「ココロ」の裏側、のぞいてみます

元トムズワーカーズの美人秘書で、海列車のシフト駅駅長のココロ。バリバリのキャリアウーマンである彼女について、少し見ていきたいと思います。

ココロは水の都編の開始早々に登場し、司法の島編も含めて長きにわたり、一味の心強い協力者として活躍してくれました。戦闘能力が高いわけでもない一般人キャラとしては、異例の扱いかと思います。ただ、戦いには不向きでも、海列車の運転のスペシャリストでしたし、一味を救う土壇場での切り札的な役目もありましたから、一般人キャラとしてしまうのは失礼かもしれませんね。

見た目は、ルフィから「怪獣のばーさん」と呼ばれてしまうくらい個性的です。外見が独特なキャラは連載が続くにつれて多くなり、今や特に珍しくもありませんが、彼女が初登場した頃はまだそれほど多くなかったですし、おばあさんとはいえ女性キャラなのにあの感じですから、初めのうちは個人的に受け入れがたかったという記憶があります。それでも登場する度に慣れていき、独り言で「んががが」と言ってしまうくらい、いつの間にか親しみを感じるキャラになっていましたね。

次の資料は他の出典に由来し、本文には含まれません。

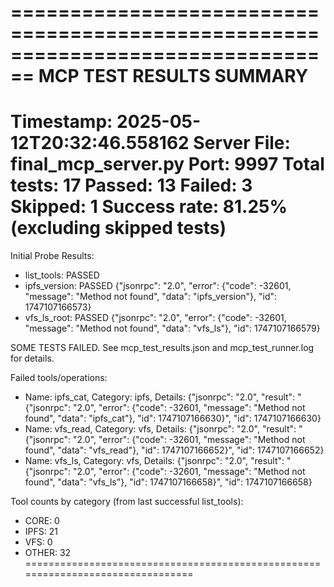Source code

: 
================================================================================
                     MCP TEST RESULTS SUMMARY                       
================================================================================
Timestamp:      2025-05-12T20:32:46.558162
Server File:    final_mcp_server.py
Port:           9997
Total tests:    17
Passed:         13
Failed:         3
Skipped:        1
Success rate:   81.25% (excluding skipped tests)
================================================================================

Initial Probe Results:
  - list_tools: PASSED 
  - ipfs_version: PASSED {"jsonrpc": "2.0", "error": {"code": -32601, "message": "Method not found", "data": "ipfs_version"}, "id": 1747107166573}
  - vfs_ls_root: PASSED {"jsonrpc": "2.0", "error": {"code": -32601, "message": "Method not found", "data": "vfs_ls"}, "id": 1747107166579}

SOME TESTS FAILED. See mcp_test_results.json and mcp_test_runner.log for details.

Failed tools/operations:
  - Name: ipfs_cat, Category: ipfs, Details: {"jsonrpc": "2.0", "result": "{\"jsonrpc\": \"2.0\", \"error\": {\"code\": -32601, \"message\": \"Method not found\", \"data\": \"ipfs_cat\"}, \"id\": 1747107166630}", "id": 1747107166630}
  - Name: vfs_read, Category: vfs, Details: {"jsonrpc": "2.0", "result": "{\"jsonrpc\": \"2.0\", \"error\": {\"code\": -32601, \"message\": \"Method not found\", \"data\": \"vfs_read\"}, \"id\": 1747107166652}", "id": 1747107166652}
  - Name: vfs_ls, Category: vfs, Details: {"jsonrpc": "2.0", "result": "{\"jsonrpc\": \"2.0\", \"error\": {\"code\": -32601, \"message\": \"Method not found\", \"data\": \"vfs_ls\"}, \"id\": 1747107166658}", "id": 1747107166658}

Tool counts by category (from last successful list_tools):
- CORE: 0
- IPFS: 21
- VFS: 0
- OTHER: 32
================================================================================
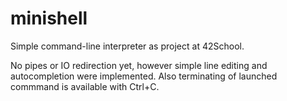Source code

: # minishell
Simple command-line interpreter as project at 42School.

No pipes or IO redirection yet, however simple line editing and autocompletion were implemented.
Also terminating of launched commmand is available with Ctrl+C.
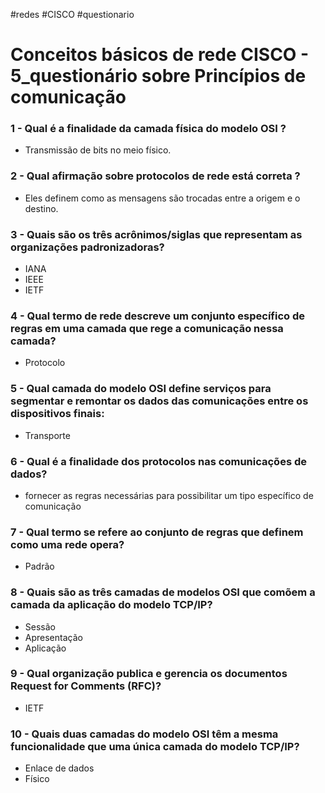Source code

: #redes #CISCO #questionario
# Conceitos básicos de rede CISCO - 5_questionário sobre Princípios de comunicação

### 1 - Qual é a finalidade da camada física do modelo OSI ?

- Transmissão de bits no meio físico.

### 2 - Qual afirmação sobre protocolos de rede está correta ?

- Eles definem como as mensagens são trocadas entre a origem e o destino.

### 3 - Quais são os três acrônimos/siglas que representam as organizações padronizadoras?

- IANA
- IEEE
- IETF

### 4 - Qual termo de rede descreve um conjunto específico de regras em uma camada que rege a comunicação nessa camada?

- Protocolo

### 5 - Qual camada do modelo OSI define serviços para segmentar e remontar os dados das comunicações entre os dispositivos finais:

- Transporte

### 6 - Qual é a finalidade dos protocolos nas comunicações de dados?

- fornecer as regras necessárias para possibilitar um tipo específico de comunicação

### 7 - Qual termo se refere ao conjunto de regras que definem como uma rede opera?

- Padrão

### 8 - Quais são as três camadas de modelos OSI que comõem a camada da aplicação do modelo TCP/IP?

- Sessão
- Apresentação
- Aplicação

### 9 - Qual organização publica e gerencia os documentos Request for Comments (RFC)?

- IETF

### 10 - Quais duas camadas do modelo OSI têm a mesma funcionalidade que uma única camada do modelo TCP/IP?

- Enlace de dados
- Físico

















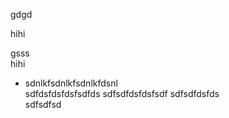 gdgd  

hihi



gsss  
hihi



- sdnlkfsdnlkfsdnlkfdsnl  
  sdfdsfdsfdsfsdfds
  sdfsdfdsfdsfsdf
  sdfsdfdsfds  
  sdfsdfsd

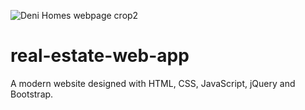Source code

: ![Deni Homes webpage crop2](https://user-images.githubusercontent.com/60491335/127593539-923dfcbb-aef9-4bd7-b691-724c924902d4.jpg)

# real-estate-web-app

A modern website designed with HTML, CSS, JavaScript, jQuery and Bootstrap.
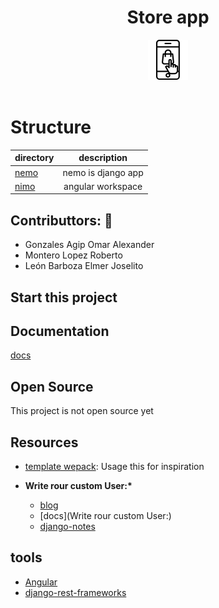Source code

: <div align="center">
   <h1>Store app</h1>
   <img src="./icon.png"/>
</div>
<br/>

# Structure

| directory    |    description     |
| :----------- | :----------------: |
| [nemo](nemo) | nemo is django app |
| [nimo](nimo) | angular workspace  |

## Contributtors: 💯

- Gonzales Agip Omar Alexander
- Montero Lopez Roberto
- León Barboza Elmer Joselito

## Start this project

## Documentation

[docs](https://www.notion.so/Django-aplication-b7dfb11cd7044223b21fc98a433a0218)

## Open Source

This project is not open source yet

## Resources

- [template wepack](https://github.com/fceruti/django-starter-project):
  Usage this for inspiration

- **Write rour custom User:\***
  - [blog](https://testdriven.io/blog/django-custom-user-model/#user-model)
  - [docs](Write rour custom User:)
  - [django-notes](https://github.com/ArchTaqi/django-rest-api/blob/master/docs/00-django-notes.md)

## tools

- [Angular](https://angular.io/)
- [django-rest-frameworks](https://www.django-rest-framework.org/)
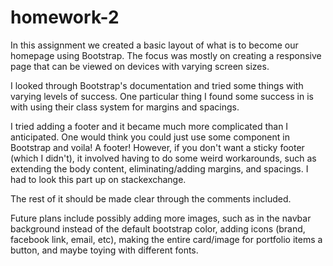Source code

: # homework-2

In this assignment we created a basic layout of what is to become our homepage using Bootstrap.  The focus was mostly on creating a responsive page that can be viewed on devices with varying screen sizes.

I looked through Bootstrap's documentation and tried some things with varying levels of success.  One particular thing I found some success in is with using their class system for margins and spacings.

I tried adding a footer and it became much more complicated than I anticipated.  One would think you could just use some component in Bootstrap and voila!  A footer!  However, if you don't want a sticky footer (which I didn't), it involved having to do some weird workarounds, such as extending the body content, eliminating/adding margins, and spacings.  I had to look this part up on stackexchange.

The rest of it should be made clear through the comments included.

Future plans include possibly adding more images, such as in the navbar background instead of the default bootstrap color, adding icons (brand, facebook link, email, etc), making the entire card/image for portfolio items a button, and maybe toying with different fonts.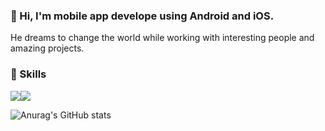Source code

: ### 👋 Hi, I'm mobile app develope using Android and iOS.
He dreams to change the world while working with interesting people and amazing projects.

### 💪 Skills
<img src="https://img.shields.io/badge/Android-3DDC84?style=flat-square&logo=Android&logoColor=white"/><img src="https://img.shields.io/badge/iOS-000000?style=flat-square&logo=iOS&logoColor=white"/>


![Anurag's GitHub stats](https://github-readme-stats.vercel.app/api?username=tjdwjdgus99&show_icons=true&theme=radical)
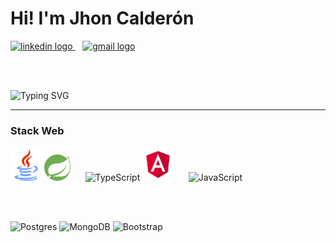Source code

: # Hi! I'm Jhon Calderón

<a href="https://www.linkedin.com/in/jhon-calderon-2aa341259/">
    <img src="https://img.shields.io/static/v1?message=LinkedIn&logo=linkedin&label=&color=0077B5&logoColor=white&labelColor=&style=for-the-badge" height="25" alt="linkedin logo"   />
</a>
&nbsp;&nbsp;
<a href="mailto:calderonjhondairo@gmail.com">
    <img src="https://img.shields.io/static/v1?message=Gmail&logo=gmail&label=&color=red&logoColor=white&labelColor=&style=for-the-badge" height="25" alt="gmail logo"   />
</a>

<br><br>

![Typing SVG](https://readme-typing-svg.demolab.com?font=Jetbrains+Mono&pause=1000&color=fff&width=435&lines=Full-Stack+Developer+in+process.;What+is+there+to+do?)

<hr>

### Stack Web
<div>
<img src="svg/java.svg" width="50" height="50" alt="Java" />
<img src="svg/spring.svg" width="42" height="42" alt="Spring" />
&nbsp;&nbsp;&nbsp;&nbsp;

<img src="https://raw.githubusercontent.com/danielcranney/readme-generator/main/public/icons/skills/typescript-colored.svg" width="45" height="45" alt="TypeScript" />
<img src="svg/angular.svg" width="50" height="54" alt="Angular" />
&nbsp;&nbsp;&nbsp;&nbsp;

<img src="https://raw.githubusercontent.com/danielcranney/readme-generator/main/public/icons/skills/javascript-colored.svg" width="45" height="45" alt="JavaScript" />

<br><br>

<img src="https://upload.wikimedia.org/wikipedia/commons/2/29/Postgresql_elephant.svg" width="50" height="50" alt="Postgres" />
<img src="https://raw.githubusercontent.com/danielcranney/readme-generator/main/public/icons/skills/mongodb-colored.svg" width="50" height="50" alt="MongoDB" />
<img src="https://raw.githubusercontent.com/danielcranney/readme-generator/main/public/icons/skills/bootstrap-colored.svg" width="50" height="50" alt="Bootstrap" />
</div>


<!---
CalderonJh/CalderonJh is a ✨ special ✨ repository because its `README.md` (this file) appears on your GitHub profile.
You can click the Preview link to take a look at your changes.
--->
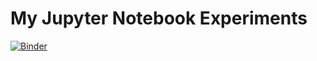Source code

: # My Jupyter Notebook Experiments
[![Binder](https://mybinder.org/badge.svg)](https://mybinder.org/v2/gh/elec3647/jupyter_experiments/master?filepath=HW_02.ipynb)

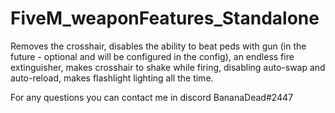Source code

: # FiveM_weaponFeatures_Standalone
Removes the crosshair, disables the ability to beat peds with gun (in the future - optional and will be configured in the config), an endless fire extinguisher, makes crosshair to shake while firing, disabling auto-swap and auto-reload, makes flashlight lighting all the time.

For any questions you can contact me in discord BananaDead#2447

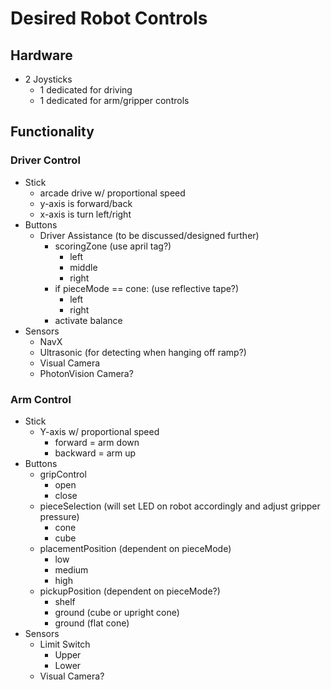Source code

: # Desired Robot Controls

## Hardware
- 2 Joysticks
    - 1 dedicated for driving
    - 1 dedicated for arm/gripper controls

## Functionality
### Driver Control
- Stick
    - arcade drive w/ proportional speed
    - y-axis is forward/back
    - x-axis is turn left/right
- Buttons
    - Driver Assistance (to be discussed/designed further)
        - scoringZone (use april tag?)
            - left
            - middle
            - right
        - if pieceMode == cone: (use reflective tape?)
            - left
            - right
        - activate balance
- Sensors
    - NavX
    - Ultrasonic (for detecting when hanging off ramp?)
    - Visual Camera
    - PhotonVision Camera?

### Arm Control
- Stick
    - Y-axis w/ proportional speed
        - forward = arm down
        - backward = arm up
- Buttons
    - gripControl
        - open
        - close
    - pieceSelection (will set LED on robot accordingly and adjust gripper pressure)
        - cone
        - cube
    - placementPosition (dependent on pieceMode)
        - low
        - medium
        - high
    - pickupPosition (dependent on pieceMode?)
        - shelf
        - ground (cube or upright cone)
        - ground (flat cone)
- Sensors
    - Limit Switch
        - Upper
        - Lower
    - Visual Camera?
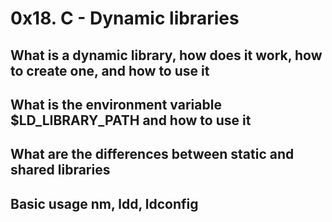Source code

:# 0x18. C - Dynamic libraries
## What is a dynamic library, how does it work, how to create one, and how to use it
## What is the environment variable $LD_LIBRARY_PATH and how to use it
## What are the differences between static and shared libraries
## Basic usage nm, ldd, ldconfig
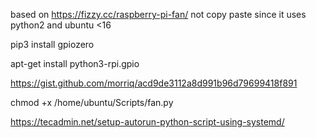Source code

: based on https://fizzy.cc/raspberry-pi-fan/ not copy paste since it uses python2 and ubuntu <16

pip3 install gpiozero

apt-get install python3-rpi.gpio

https://gist.github.com/morriq/acd9de3112a8d991b96d79699418f891

chmod +x /home/ubuntu/Scripts/fan.py

https://tecadmin.net/setup-autorun-python-script-using-systemd/
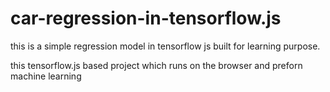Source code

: # car-regression-in-tensorflow.js
this is a simple regression model in tensorflow js built for learning purpose. 


this tensorflow.js based project which runs on the browser and preforn machine learning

司法の島編クライマックスというところで、実は人魚であることが判明したココロ。「ワンピース グリーン」では、泳ぐシーンで美しい姿になるという設定もあったことが明らかにされていますね。一味にとっては初めて出会う人魚でも、読者は既にケイミーを知っているというズレ(優越感ともいえるかも)も、面白みを増してくれているような気がします。彼女のモデルのシラウオは、「シラウオのような指」と例えでも使われる、優美な姿をしています。これはもうギャップを楽しむという狙い以外、モデルとなった理由が考えられませんね。

一味との関係については、頼もしい味方であり、フランキーの身内ともいえる存在です。フランキーにとっては年齢的にも母親としてもおかしくありませんが、ナミとベルメールや、チョッパーとくれはの関係と比べると、少し違うような気もします。どちらかというと、「同志」という言葉の方がふさわしいのではないでしょうか。現在のフランキー、ココロ、そしてアイスバーグの関係は、立場も異なり一見仲が良いようには見えないけれど、お互いを思い合い強い絆で結ばれている、という大人の付き合い方でとても素敵ですよね。あんな感じにカッコいい大人の関係、あこがれてしまいます。

最後は、ココロのプライベートについてです。彼女には孫までいるのに、過去話でもそれらしい描写がありませんでした。SBSで人間の男性と結婚し、息子を生んでいたことが明かされましたが、それはいつのことなのでしょうか。チムニーが小学生くらいの年齢ということを踏まえると、その両親は少なくとも二十歳は超えているはず。ということは、22年前という過去話のスタート時点では、既に息子は生まれていたということでしょうね。SBSでは若い頃の美しい姿も公開されましたが、過去話の時点でもう別人となっています。二股化、結婚、出産、育児を経てそうなったのだとしたら、苦労してきたのかなとも思ってしまいます。トムさんとはどうして結ばれなかったのかとか、夫や息子はどうしているのかとかも気になりますが、ココロの裏側をのぞくのはここまでとしておきましょう。

ウォーターセブンにも平和が戻り、孫も育って駅長の代わりを任せられるようになり、老後の人生を楽しんでいるココロ。いつまでも元気で、水の都とかわいい孫を見守っていてほしいですね。